A decisão de parar de contar vem depois do Supremo Tribunal aprovado o pedido do Departamento de Comércio dos EUA para suspender uma ordem de tribunal inferior que estendeu a contagem até o final de outubro.

O objetivo do censo, realizado uma vez a cada 10 anos, é produzir uma contagem precisa de todas as pessoas que residem no país. Com esses dados, o governo federal repassa o poder político na forma de cadeiras na Câmara dos Deputados dos Estados Unidos e sorteio de distritos parlamentares. Entre outros usos, a contagem determina a distribuição do quase $ 1 trilhão para programas financiados pelo governo federal, distribuídos com base na população, renda, idade e outros fatores de uma área. Os maiores programas de gastos do governo dos EUA, incluindo Medicare e Medicaid, o Programa de Assistência Nutricional Suplementar (SNAP), vouchers e programas de empréstimos habitacionais e subsídios para educação especial, são determinados pelo censo. Além disso, governos estaduais e locais, comunidades locais e empresas usam esses dados para orientar as decisões que afetam escolas, habitação, serviços de saúde e muito mais.

Esta decisão é a mais recente de uma série de eventos – incluindo a pandemia Covid-19, cortes de financiamentoe múltiplo administrativo ordens – naquela especialistas temem resultará na contagem do censo moderno menos precisa.

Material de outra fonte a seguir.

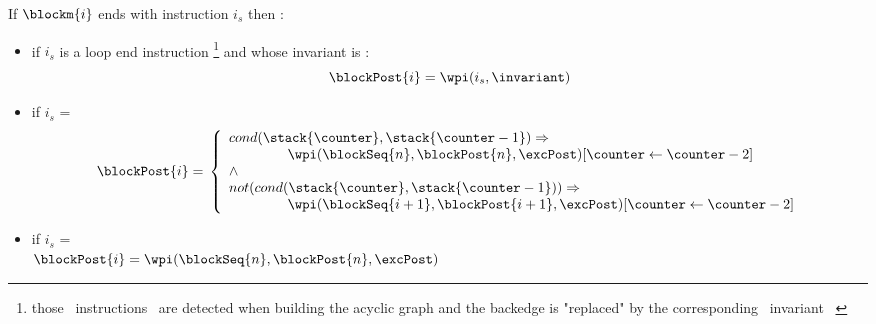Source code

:  \begin{defn}\label{post}
 If $\blockm{i}$ ends with instruction $i_s$ then :
 \begin{itemize} 
 \item  if  $i_s$ is a loop end instruction \wpi \footnote{those \ instructions \ are detected when building the acyclic  graph and the 
 backedge is "replaced"  by the corresponding \ invariant \ \invariant  } and whose invariant is \invariant: 
 $$ \blockPost{i} =  \wpi(  i_s, \invariant)  $$ 
 \item if  $i_s$ =   \\
$$
\blockPost{i} =  \\
\left\{
\begin{array}{l}
cond( \stack{\counter}, \stack{\counter - 1} )   \Rightarrow \\
\phantom{ \counter }   \wpi(\blockSeq{n}, \blockPost{n} ,\excPost )[ \counter \leftarrow \counter -2 ]  \\
\wedge \\
 not ( cond( \stack{\counter}, \stack{\counter - 1} )  )   \Rightarrow \\
\phantom{ \counter}    \wpi(\blockSeq{i+1}, \blockPost{i+1},\excPost ) [ \counter \leftarrow \counter -2 ]      \\                             
\end{array}
\right.
$$
\item if  $i_s$ =   \\ 
$\blockPost{i} =  \wpi(\blockSeq{n}, \blockPost{n} , \excPost )$ \\


\end{itemize}
\end{defn}
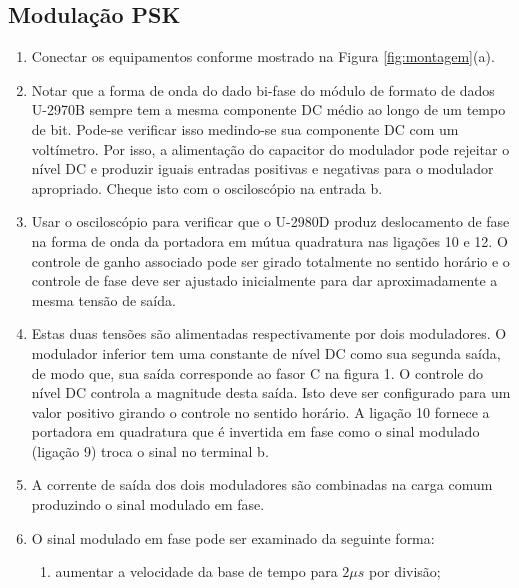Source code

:     \subsection{Modulação PSK}
        \begin{enumerate}
	        \item Conectar os equipamentos conforme mostrado na Figura \ref{fig:montagem}(a).
	        
	        \item Notar que a forma de onda do dado bi-fase do módulo de formato de dados U-2970B sempre tem a mesma componente DC médio ao longo de um tempo de bit. Pode-se verificar isso medindo-se sua componente DC com um voltímetro. Por isso, a alimentação do capacitor do modulador pode rejeitar o nível DC e produzir iguais entradas positivas e negativas para o modulador apropriado. Cheque isto com o osciloscópio na entrada b.
	        
	        \item Usar o osciloscópio para verificar que o U-2980D produz deslocamento de fase na forma de onda da portadora em mútua quadratura nas ligações 10 e 12. O controle de ganho associado pode ser girado totalmente no sentido horário e o controle de fase deve ser ajustado inicialmente para dar aproximadamente a mesma tensão de saída.
	        
	        \item Estas duas tensões são alimentadas respectivamente por dois moduladores. O modulador inferior tem uma constante de nível DC como sua segunda saída, de modo que, sua saída corresponde ao fasor C na figura 1. O controle do nível DC controla a magnitude desta saída. Isto deve ser configurado para um valor positivo girando o controle no sentido horário. A ligação 10 fornece a portadora em quadratura que é invertida em fase como o sinal modulado (ligação 9) troca o sinal no terminal b.
	        
	        \item A corrente de saída dos dois moduladores são combinadas na carga comum produzindo o sinal modulado em fase.
	        
	        \item O sinal modulado em fase pode ser examinado da seguinte forma:
		        
		        \begin{enumerate}
		        	\item aumentar a velocidade da base de tempo para $2 \mu s$ por divisão;
		        	

\end{enumerate}
\end{enumerate}

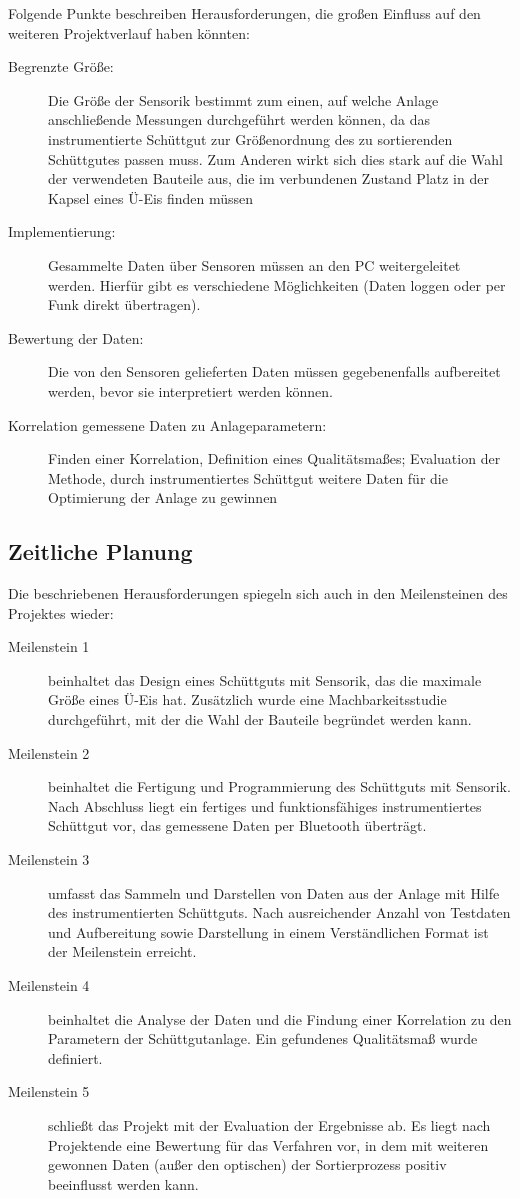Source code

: Folgende Punkte beschreiben Herausforderungen, die großen Einfluss auf den weiteren Projektverlauf haben könnten:
\begin{description}
	\item [Begrenzte Größe:] Die Größe der Sensorik bestimmt zum einen, auf welche Anlage anschließende Messungen durchgeführt werden können, da das instrumentierte Schüttgut zur Größenordnung des zu sortierenden Schüttgutes passen muss. Zum Anderen wirkt sich dies stark auf die Wahl der verwendeten Bauteile aus, die im verbundenen Zustand Platz in der Kapsel eines Ü-Eis finden müssen
	\item [Implementierung:] Gesammelte Daten über Sensoren müssen an den PC weitergeleitet werden. Hierfür gibt es verschiedene Möglichkeiten (Daten loggen oder per Funk direkt übertragen).
	\item [Bewertung der Daten:] Die von den Sensoren gelieferten Daten müssen gegebenenfalls aufbereitet werden, bevor sie interpretiert werden können.
	\item [Korrelation gemessene Daten zu Anlageparametern:] Finden einer Korrelation, Definition eines Qualitätsmaßes; Evaluation der Methode, durch instrumentiertes Schüttgut weitere Daten für die Optimierung der Anlage zu gewinnen 
\end{description} 

\subsection{Zeitliche Planung}
Die beschriebenen Herausforderungen spiegeln sich auch in den Meilensteinen des Projektes wieder:
\begin{description}
	\item [Meilenstein 1] beinhaltet das Design eines Schüttguts mit Sensorik, das die maximale Größe eines Ü-Eis hat. Zusätzlich wurde eine Machbarkeitsstudie durchgeführt, mit der die Wahl der Bauteile begründet werden kann.
	\item [Meilenstein 2] beinhaltet die Fertigung und Programmierung des Schüttguts mit Sensorik. Nach Abschluss liegt ein fertiges und funktionsfähiges instrumentiertes Schüttgut vor, das gemessene Daten per Bluetooth überträgt.
	\item [Meilenstein 3] umfasst das Sammeln und Darstellen von Daten aus der Anlage mit Hilfe des instrumentierten Schüttguts. Nach ausreichender Anzahl von Testdaten und Aufbereitung sowie Darstellung in einem Verständlichen Format ist der Meilenstein erreicht.
	\item [Meilenstein 4] beinhaltet die Analyse der Daten und die Findung einer Korrelation zu den Parametern der Schüttgutanlage. Ein gefundenes Qualitätsmaß wurde definiert.
	\item [Meilenstein 5] schließt das Projekt mit der Evaluation der Ergebnisse ab. Es liegt nach Projektende eine Bewertung für das Verfahren vor, in dem mit  weiteren gewonnen Daten (außer den optischen) der Sortierprozess positiv beeinflusst werden kann.
\end{description}
	
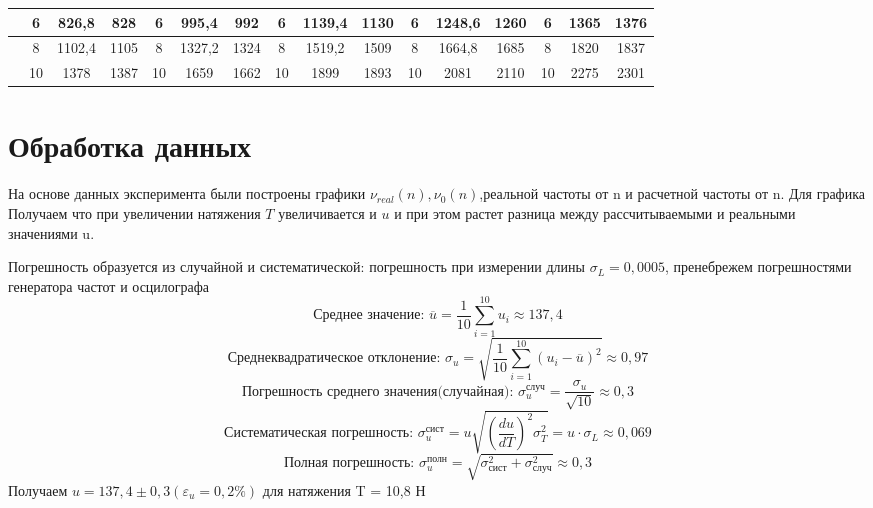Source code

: \documentclass[a4paper]{article}
\begin{document}
\begin{table}[!h]
\begin{tabular}{|c|ccc|ccc|ccc|ccc|ccc|}
                                                         & \multicolumn{1}{c|}{6}  & \multicolumn{1}{c|}{826,8}         & 828              & \multicolumn{1}{c|}{6}  & \multicolumn{1}{c|}{995,4}         & 992              & \multicolumn{1}{c|}{6}  & \multicolumn{1}{c|}{1139,4}        & 1130             & \multicolumn{1}{c|}{6}  & \multicolumn{1}{c|}{1248,6}        & 1260             & \multicolumn{1}{c|}{6}  & \multicolumn{1}{c|}{1365}          & 1376             \\ \hline
                                                         & \multicolumn{1}{c|}{8}  & \multicolumn{1}{c|}{1102,4}        & 1105             & \multicolumn{1}{c|}{8}  & \multicolumn{1}{c|}{1327,2}        & 1324             & \multicolumn{1}{c|}{8}  & \multicolumn{1}{c|}{1519,2}        & 1509             & \multicolumn{1}{c|}{8}  & \multicolumn{1}{c|}{1664,8}        & 1685             & \multicolumn{1}{c|}{8}  & \multicolumn{1}{c|}{1820}          & 1837             \\ \hline
                                                         & \multicolumn{1}{c|}{10} & \multicolumn{1}{c|}{1378}          & 1387             & \multicolumn{1}{c|}{10} & \multicolumn{1}{c|}{1659}          & 1662             & \multicolumn{1}{c|}{10} & \multicolumn{1}{c|}{1899}          & 1893             & \multicolumn{1}{c|}{10} & \multicolumn{1}{c|}{2081}          & 2110             & \multicolumn{1}{c|}{10} & \multicolumn{1}{c|}{2275}          & 2301             \\ \hline
\end{tabular}
\end{table}

\section{Обработка данных}
На основе данных эксперимента были построены графики $\nu_{real}(n), \nu_{0}(n)$,реальной частоты от n и расчетной частоты от n.
Для графика 
Получаем что при увеличении натяжения $T$ увеличивается и $u$ и при этом растет разница между рассчитываемыми и реальными значениями u. 

Погрешность образуется из случайной и систематической: погрешность при измерении длины  $\sigma_{L} = 0,0005$, пренебрежем погрешностями генератора частот и осцилографа
\[\text{Среднее значение:  } \overline{u} = \frac{1}{10}\sum\limits_{i=1}^{10} u_{i} \approx 137,4\]
\[\text{Среднеквадратическое отклонение:  } \sigma_{u} = \sqrt{\frac{1}{10}\sum\limits_{i=1}^{10} (u_{i} - \overline{u})^2} \approx 0,97\]
\[\text{Погрешность среднего значения(случайная):  } \sigma_{u}^{\text{случ}} = \frac{\sigma_{u}}{\sqrt{10}} \approx 0,3\]
\[\text{Систематическая погрешность:  }\sigma_{u}^{\text{сист}} = u\sqrt{\left( \frac{du}{dT}\right)^2 \sigma_{T}^2} = u \cdot \sigma_{L} \approx 0,069\]
\[\text{Полная погрешность:  }\sigma_{u}^{\text{полн}} = \sqrt{\sigma_{\text{сист}}^2 + \sigma_{\text{случ}}^2} \approx 0,3\]
Получаем $u = 137,4 \pm 0,3 (\varepsilon_{u} = 0,2\%)$ для натяжения T = 10,8 Н
\end{document}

A Suprema Corte deve discutir na sexta-feira se ouvir argumentos orais em dezembro sobre a tentativa do governo de excluir os imigrantes sem documentos dos números do censo para repartição e apropriações.

Uma contagem imprecisa pode ter efeitos devastadores para algumas das comunidades mais marginalizadas do país e sua capacidade de acessar educação básica, saúde e outros serviços. Aqueles que correm maior risco de contagem insuficiente incluem famílias de baixa renda, aqueles que vivem em áreas remotas ou quem falta de acesso à internet, sem teto pessoas, nativos americanos, Pessoas negras, Pessoal latino, e aqueles que têm medo e desconfiança do governo, incluindo imigrantes sem documentos. Mas os eventos incidentais e os esforços intencionais para subestimar a população em qualquer estado ou comunidade terão repercussões para todas as pessoas, cidadãos ou não, que vivem dentro dessa comunidade.

Esta decisão, em um momento de agudas disparidades raciais e econômicas, coloca as pessoas mais marginalizadas do país e as cidades e estados em que vivem em perigo ainda maior.